Two Just Stop Oil protesters interrupted a play starring Sigourney Weaver — bringing the show to a halt with a confetti cannon.
Weaver, 75, was mid-show at the Theatre Royal in London’s West End on Monday during a performance of “The Tempest” when two members of the environmental activist group climbed on stage, carrying a sign that read, “Over 1.5 degrees is a global shipwreck,” video shared by the group shows.
The Alien star was sitting in a chair onstage when the pair inched their way toward center stage and into the spotlight and fired off a confetti cannon.
“We’ll have to stop the show, ladies and gentlemen, sorry,” a voice offstage calls out.
The audience then let out a fury of boos as a stagehand came out and told Weaver to exit the stage before walking over to the disruptive protesters.
“Get off!” someone can be heard yelling from the crowd.
The stagehand appears to convince the pair to remove themselves, and audience members briefly cheer as they are escorted off stage.
The protesters — Hayley Walsh, a mother of three, and Richard Weir, a mechanical engineer — disrupted the show because they were “demanding the UK government phase out fossil fuel burning by 2030,” a statement released by Just Stop Oil revealed.

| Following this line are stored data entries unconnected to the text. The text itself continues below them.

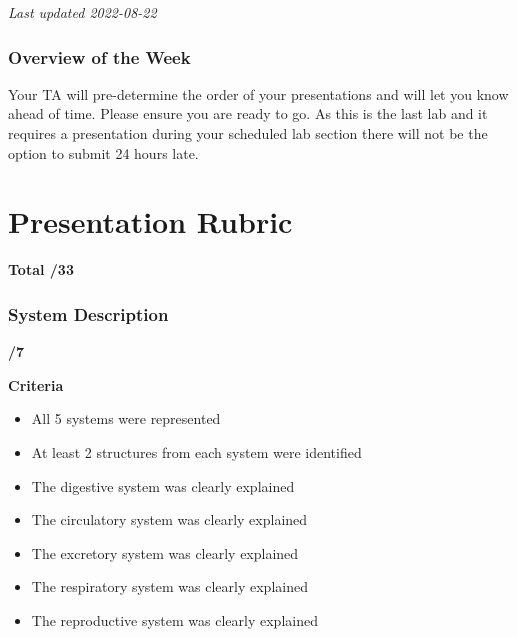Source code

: \documentclass[
]{book}
\providecommand{\tightlist}{%
  \setlength{\itemsep}{0pt}\setlength{\parskip}{0pt}}
\begin{document}
\emph{Last updated 2022-08-22}

\hypertarget{overview-of-the-week-4}{%
\subsection*{Overview of the Week}\label{overview-of-the-week-4}}

Your TA will pre-determine the order of your presentations and will let you know ahead of time. Please ensure you are ready to go. As this is the last lab and it requires a presentation during your scheduled lab section there will not be the option to submit 24 hours late.

\hypertarget{presentation-rubric}{%
\chapter*{Presentation Rubric}\label{presentation-rubric}}

\textbf{Total /33}

\hypertarget{system-description}{%
\subsection*{System Description}\label{system-description}}

\textbf{/7}

\textbf{Criteria}

\begin{itemize}
\tightlist
\item
  All 5 systems were represented
\item
  At least 2 structures from each system were identified
\item
  The digestive system was clearly explained
\item
  The circulatory system was clearly explained
\item
  The excretory system was clearly explained
\item
  The respiratory system was clearly explained
\item
  The reproductive system was clearly explained
\end{itemize}
\end{document}
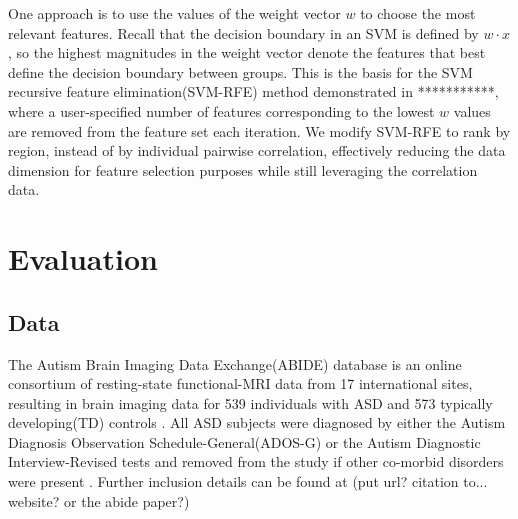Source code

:\documentclass{llncs}
\begin{document}
One approach is to use the values of the weight vector $w$ to choose the most relevant features.  Recall that the decision boundary in an SVM is defined by $w \cdot x$, so the highest magnitudes in the weight vector denote the features that best define the decision boundary between groups. This is the basis for the SVM recursive feature elimination(SVM-RFE) method demonstrated in ***********, where a user-specified number of features corresponding to the lowest $w$ values are removed from the feature set each iteration. We modify SVM-RFE to rank by region, instead of by individual pairwise correlation, effectively reducing the data dimension for feature selection purposes while still leveraging the correlation data. 
\section{Evaluation}
\subsection{Data}
The Autism Brain Imaging Data Exchange(ABIDE) database is an online consortium of resting-state functional-MRI data from 17 international sites, resulting in brain imaging data for 539 individuals with ASD and 573 typically developing(TD)  controls \cite{abide}. All ASD subjects were diagnosed by either the Autism Diagnosis Observation Schedule-General(ADOS-G) or the Autism Diagnostic Interview-Revised tests and removed from the study if other co-morbid disorders were present \cite{lordADOS} \cite{lordADIR} \cite{abide}.  Further inclusion details can be found at (put url? citation to... website? or the abide paper?)
\end{document}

“The pair could be seen holding a sign which read ‘Over 1.5 Degrees is a Global Shipwreck’, referring to the recent announcement that 2024 was the first full year over the 1.5-degree safe limit for global temperature rise. World Leaders stated they would aim to keep the world below 1.5 degrees of warming at the Paris Agreement in 2015,” the activist group shared.
Walsh, 42, said she decided to participate in the protest because “1.5 degrees is a global shipwreck we can’t ignore.”

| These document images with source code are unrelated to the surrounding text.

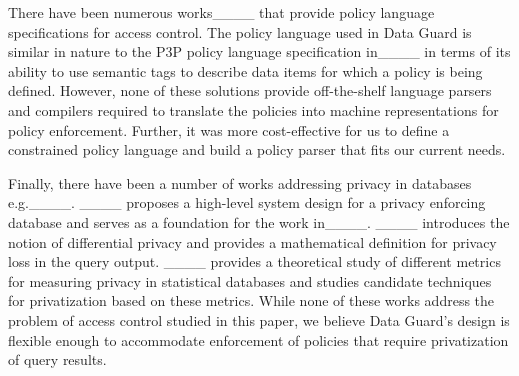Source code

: There have been numerous works____ that provide policy language specifications for access control. The policy language used in Data Guard is similar in nature to the P3P policy language specification in____ in terms of its ability to use semantic tags to describe data items for which a policy is being defined. However, none of these solutions provide off-the-shelf language parsers and compilers required to translate the policies into machine representations for policy enforcement. Further, it was more cost-effective for us to define a constrained policy language and build a policy parser that fits our current needs. 

Finally, there have been a number of works addressing privacy in databases e.g.____. ____ proposes a high-level system design for a privacy enforcing database and serves as a foundation for the work in____. ____ introduces the notion of differential privacy and provides a mathematical definition for privacy loss in the query output. ____ provides a theoretical study of different metrics for measuring privacy in statistical databases and studies candidate techniques for privatization based on these metrics. While none of these works address the problem of access control studied in this paper, we believe Data Guard's design is flexible enough to accommodate enforcement of policies that require privatization of query results.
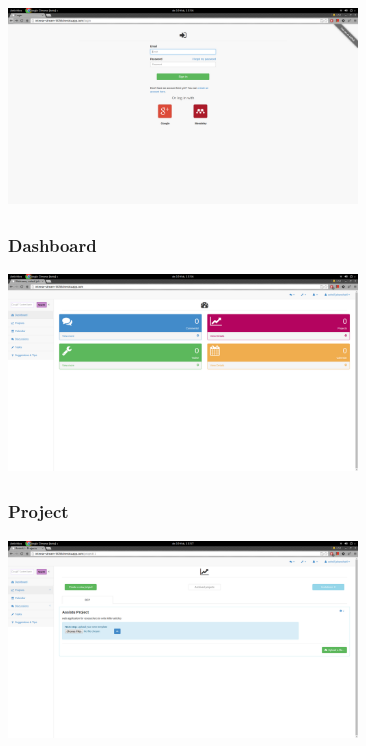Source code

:\begin{center}
\includegraphics[height=200px, width=350px]{./img/dsgn_img/login.png}
	
\end{center}

\subsubsection{Dashboard}

\begin{center}
\includegraphics[height=200px, width=350px]{./img/dsgn_img/dashboard.png}
	
\end{center}

\subsubsection{Project}

\begin{center}
\includegraphics[height=200px, width=350px]{./img/dsgn_img/project.png}
	
\end{center}
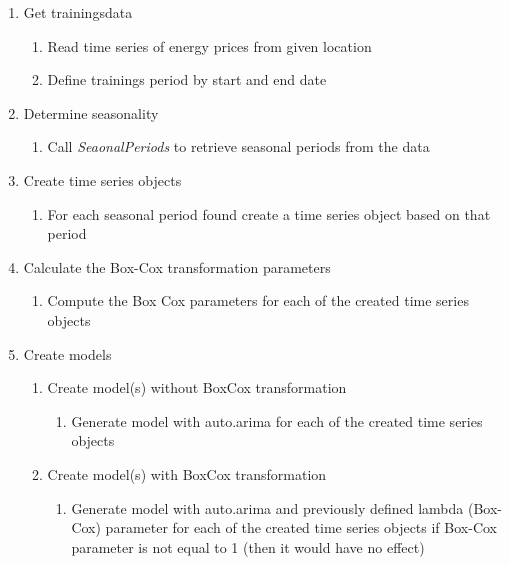 \begin{enumerate}
	\item Get trainingsdata
	
	\begin{enumerate}
		\item Read time series of energy prices from given location
		\item Define trainings period by start and end date
	\end{enumerate}
	\item Determine seasonality
	
	\begin{enumerate}
		\item Call \textit{SeaonalPeriods} to retrieve seasonal periods from the data
	\end{enumerate}
	
	\item Create time series objects
	
	\begin{enumerate}
		\item For each seasonal period found create a time series object based on that period
	\end{enumerate}
	
	\item Calculate the Box-Cox transformation parameters
	
	\begin{enumerate}
		\item Compute the Box Cox parameters for each of the created time series objects
	\end{enumerate}
	
	\item Create models
	
	\begin{enumerate}
		\item Create model(s) without BoxCox transformation
		
		\begin{enumerate}
			\item Generate model with auto.arima for each of the created time series objects 
		\end{enumerate}
		
		\item Create model(s) with BoxCox transformation
		
		\begin{enumerate}
			\item Generate model with auto.arima and previously defined lambda (Box-Cox) parameter for each of the created time series objects if Box-Cox parameter is not equal to 1 (then it would have no effect)
		

\end{enumerate}
\end{enumerate}
\end{enumerate}
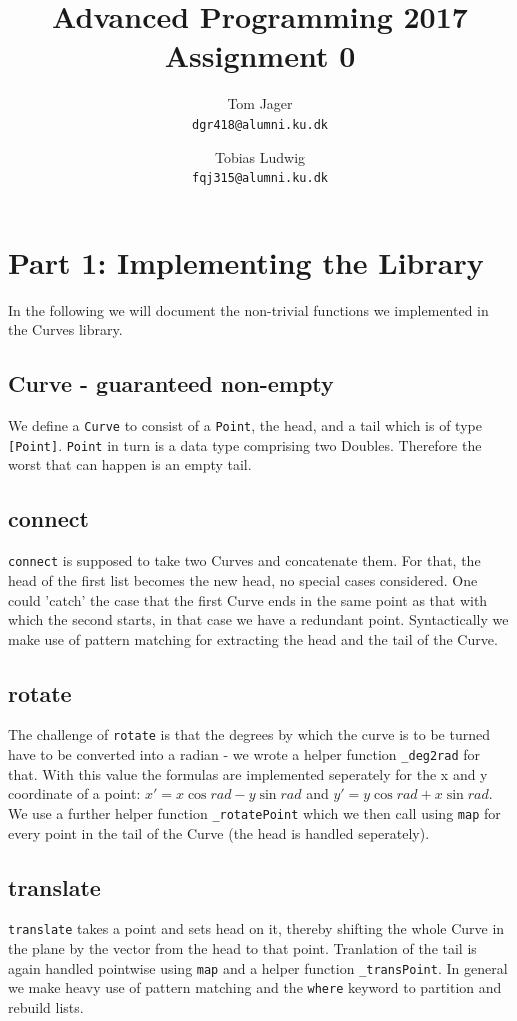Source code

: \documentclass{article}
\title{Advanced Programming 2017\\Assignment 0}
\author{
Tom Jager\\
\texttt{dgr418@alumni.ku.dk}
\and
Tobias Ludwig\\
\texttt{fqj315@alumni.ku.dk}}
\begin{document}
\maketitle

\section*{Part 1: Implementing the Library}

In the following we will document the non-trivial functions we implemented in the
Curves library.

\subsection*{Curve - guaranteed non-empty}
We define a \texttt{Curve} to consist of a \texttt{Point}, the head, and a tail
which is of type \texttt{[Point]}. \texttt{Point} in turn is a data type comprising
two Doubles. Therefore the worst that can happen is an empty tail. 

\subsection*{connect}
\texttt{connect} is supposed to take two Curves and concatenate them. For that, the head
of the first list becomes the new head, no special cases considered. One could
'catch' the case that the first Curve ends in the same point as that with which
the second starts, in that case we have a redundant point. Syntactically we make
use of pattern matching for extracting the head and the tail of the Curve.

\subsection*{rotate}
The challenge of \texttt{rotate} is that the degrees by which the curve is to be turned
have to be converted into a radian - we wrote a helper function \texttt{\_deg2rad}
for that. With this value the formulas are implemented seperately for the x and y
coordinate of a point: $x' = x \cos rad - y \sin rad$ and $y' = y \cos rad + x \sin rad$.
We use a further helper function \texttt{\_rotatePoint} which we then call using
\texttt{map} for every point in the tail of the Curve (the head is handled seperately).

\subsection*{translate}
\texttt{translate} takes a point and sets head on it, thereby shifting the whole
Curve in the plane by the vector from the head to that point. Tranlation of the
tail is again handled pointwise using \texttt{map} and a helper function \texttt{\_transPoint}.
In general we make heavy use of pattern matching and the \texttt{where} keyword
to partition and rebuild lists.
\end{document}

“I am scared for my children, I can’t sleepwalk them into a future of food shortages, life-threatening storms and wars for resources. Years of writing to MPs, going on marches and teaching my students to be more sustainable, hasn’t seen the urgent change needed,” Walsh said.

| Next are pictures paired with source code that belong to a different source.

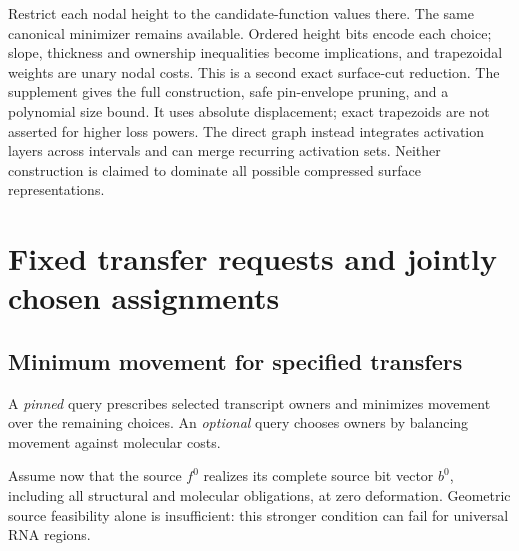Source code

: \documentclass[10pt,letterpaper]{article}
\begin{document}
Restrict each nodal height to the candidate-function values there. The same canonical minimizer remains available. Ordered height bits encode each choice; slope, thickness and ownership inequalities become implications, and trapezoidal weights are unary nodal costs. This is a second exact surface-cut reduction. The supplement gives the full construction, safe pin-envelope pruning, and a polynomial size bound. It uses absolute displacement; exact trapezoids are not asserted for higher loss powers. The direct graph instead integrates activation layers across intervals and can merge recurring activation sets. Neither construction is claimed to dominate all possible compressed surface representations.

\section{Fixed transfer requests and jointly chosen assignments}\label{sec:queries}
\subsection{Minimum movement for specified transfers}
A \emph{pinned} query prescribes selected transcript owners and minimizes movement over the remaining choices. An \emph{optional} query chooses owners by balancing movement against molecular costs.

Assume now that the source $f^0$ realizes its complete source bit vector $b^0$, including all structural and molecular obligations, at zero deformation. Geometric source feasibility alone is insufficient: this stronger condition can fail for universal RNA regions.
\end{document}
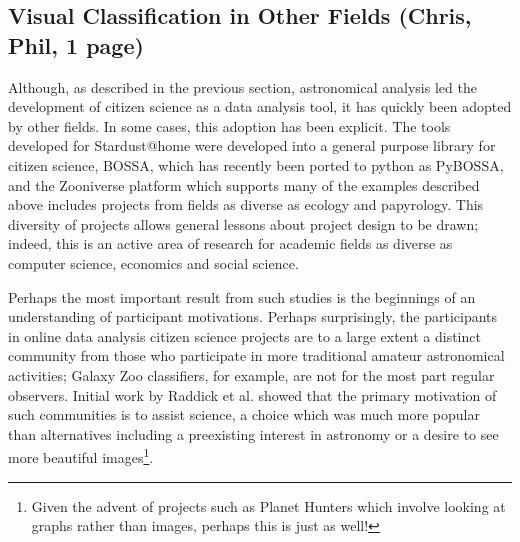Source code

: \documentclass{ar2e}
\begin{document}
\subsection{Visual Classification in Other Fields (\textbf{Chris}, Phil, 1 page)}
\label{sec:class:non-astro}

Although, as described in the previous section, astronomical analysis led the
development of citizen science as a data analysis tool, it has quickly been
adopted by other fields. In some cases, this adoption has been explicit. The
tools developed for Stardust@home were developed into a general purpose
library for citizen science, BOSSA, which has recently been ported to python
as PyBOSSA, and the Zooniverse platform which supports many of the examples
described above includes projects from fields as diverse as ecology and
papyrology. This diversity of projects allows general lessons about project
design to be drawn; indeed, this is an active area of research for academic
fields as diverse as computer science, economics and social science. 


Perhaps the most important result from such studies is the beginnings of an
understanding of participant motivations. Perhaps surprisingly, the
participants in online data analysis citizen science projects are to a large
extent a distinct community from those who participate in more traditional
amateur astronomical activities; Galaxy Zoo classifiers, for example, are not
for the most part regular observers. Initial work by Raddick et al. showed
that the primary motivation of such communities is to assist science, a choice
which was much more popular than alternatives including a preexisting interest
in astronomy or a desire to see more beautiful images\footnote{Given the
advent of projects such as Planet Hunters which involve looking at graphs
rather than images, perhaps this is just as well!}. 

\end{document}
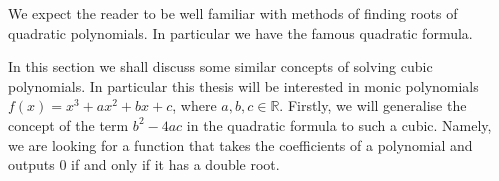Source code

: We expect the reader to be well familiar with methods of
finding roots of quadratic polynomials.
In particular we have the famous quadratic formula.

In this section we shall discuss some similar concepts of solving
cubic polynomials. In particular this thesis will be interested
in monic polynomials $f(x) = x^3 + ax^2 + bx + c$, where $a, b, c \in \mathbb{R}$.
Firstly, we will generalise the concept of the term $b^2 - 4ac$ in
the quadratic formula to such a cubic. Namely, we are looking
for a function that takes the coefficients of a polynomial
and outputs 0 if and only if it has a double root.
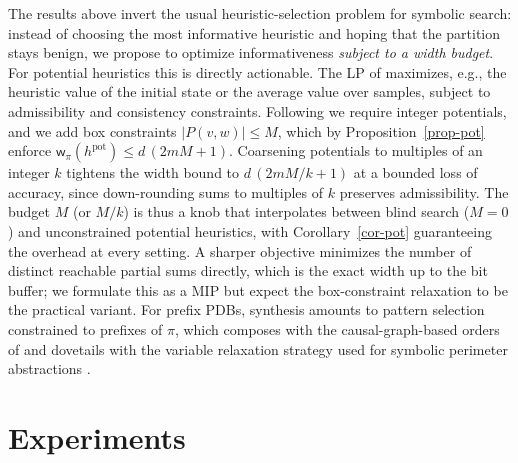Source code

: \documentclass[letterpaper]{article}
\newcommand{\hpot}{\ensuremath{h^{\text{pot}}}}
\newcommand{\width}{\ensuremath{\mathsf{w}}}
\theoremstyle{plain}
\theoremstyle{definition}
\theoremstyle{remark}
\begin{document}
The results above invert the usual heuristic-selection problem for
symbolic search: instead of choosing the most informative heuristic and
hoping that the partition stays benign, we propose to optimize
informativeness \emph{subject to a width budget}. For potential
heuristics this is directly actionable. The LP of
\citet{pommerening-et-al-aaai2015} maximizes, e.g., the heuristic value
of the initial state or the average value over samples, subject to
admissibility and consistency constraints. Following
\citet{fiser-et-al-aaai2022} we require integer potentials, and we add
box constraints $|P(v,w)| \leq M$, which by
Proposition~\ref{prop-pot} enforce
$\width_\pi(\hpot) \leq d\,(2mM+1)$. Coarsening potentials to multiples
of an integer $k$ tightens the width bound to $d\,(2mM/k + 1)$ at a
bounded loss of accuracy, since down-rounding sums to multiples of $k$
preserves admissibility. The budget $M$ (or $M/k$) is thus a knob that
interpolates between blind search ($M = 0$) and unconstrained potential
heuristics, with Corollary~\ref{cor-pot} guaranteeing the overhead at
every setting. A sharper objective minimizes the number of distinct
reachable partial sums directly, which is the exact width up to the bit
buffer; we formulate this as a MIP but expect the box-constraint
relaxation to be the practical variant. For prefix PDBs, synthesis
amounts to pattern selection constrained to prefixes of $\pi$, which
composes with the causal-graph-based orders of
\citet{kissmann-edelkamp-aaai2011} and dovetails with the variable
relaxation strategy used for symbolic perimeter abstractions
\citep{torralba-et-al-aij2018}.

\section{Experiments}
\label{sec-experiments}
\end{document}
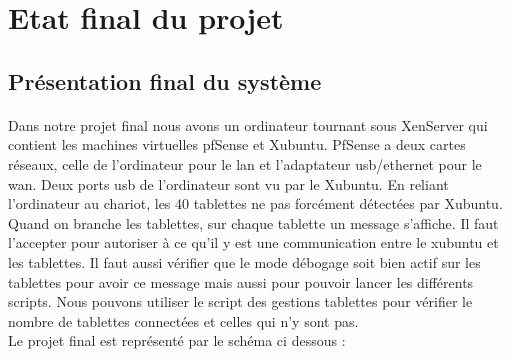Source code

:\documentclass[a4paper,12pt]{extarticle}
\begin{document}
\section{Etat final du projet}
\subsection{Présentation final du système}

\paragraph{}
Dans notre projet final nous avons un ordinateur tournant sous XenServer qui contient les machines virtuelles pfSense et Xubuntu. PfSense a deux cartes réseaux, celle de l’ordinateur pour le lan et l’adaptateur usb/ethernet pour le wan. Deux ports usb de l’ordinateur sont vu par le Xubuntu. En reliant l’ordinateur au chariot, les 40 tablettes ne pas forcément détectées par Xubuntu. Quand on branche les tablettes, sur chaque tablette un message s’affiche. 
Il faut l’accepter pour autoriser à ce qu’il y est une communication entre le xubuntu et les tablettes. Il faut aussi vérifier que le mode débogage soit bien actif sur les tablettes pour avoir ce message mais aussi pour pouvoir lancer les différents scripts. Nous pouvons utiliser le script des gestions tablettes pour vérifier le nombre de tablettes connectées et celles qui n’y sont pas. \\

Le projet final est représenté par le schéma ci dessous :

\clearpage
\end{document}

“1.5 degrees is a global shipwreck we can’t ignore. Wildfires in California, deadly floods in Valencia and hundreds of thousands without power in the UK this weekend. This isn’t a distant, future problem. We need a global treaty to stop fossil fuel burning and a global emergency response.”
Weir, 60, said he “started my career in the shipyards of Tyneside and I watched management inaction lead to the collapse of UK manufacturing.”
“We’re already seeing the damage this crisis is doing to crops, homes, and entire neighborhoods,” he shared.
“Unless we come together and demand a move away from fossil fuels by 2030, we will go the same way as manufacturing in the UK.”
“The Tempest” opened on Dec. 19 and will run until Feb.1.
The Metropolitan police responded to the theatre, but no arrests were made, according to The Guardian.
In the new staging of the Shakespeare classic, Sigourney portrays the storm-creating magician Prospero, a role typically played by a man.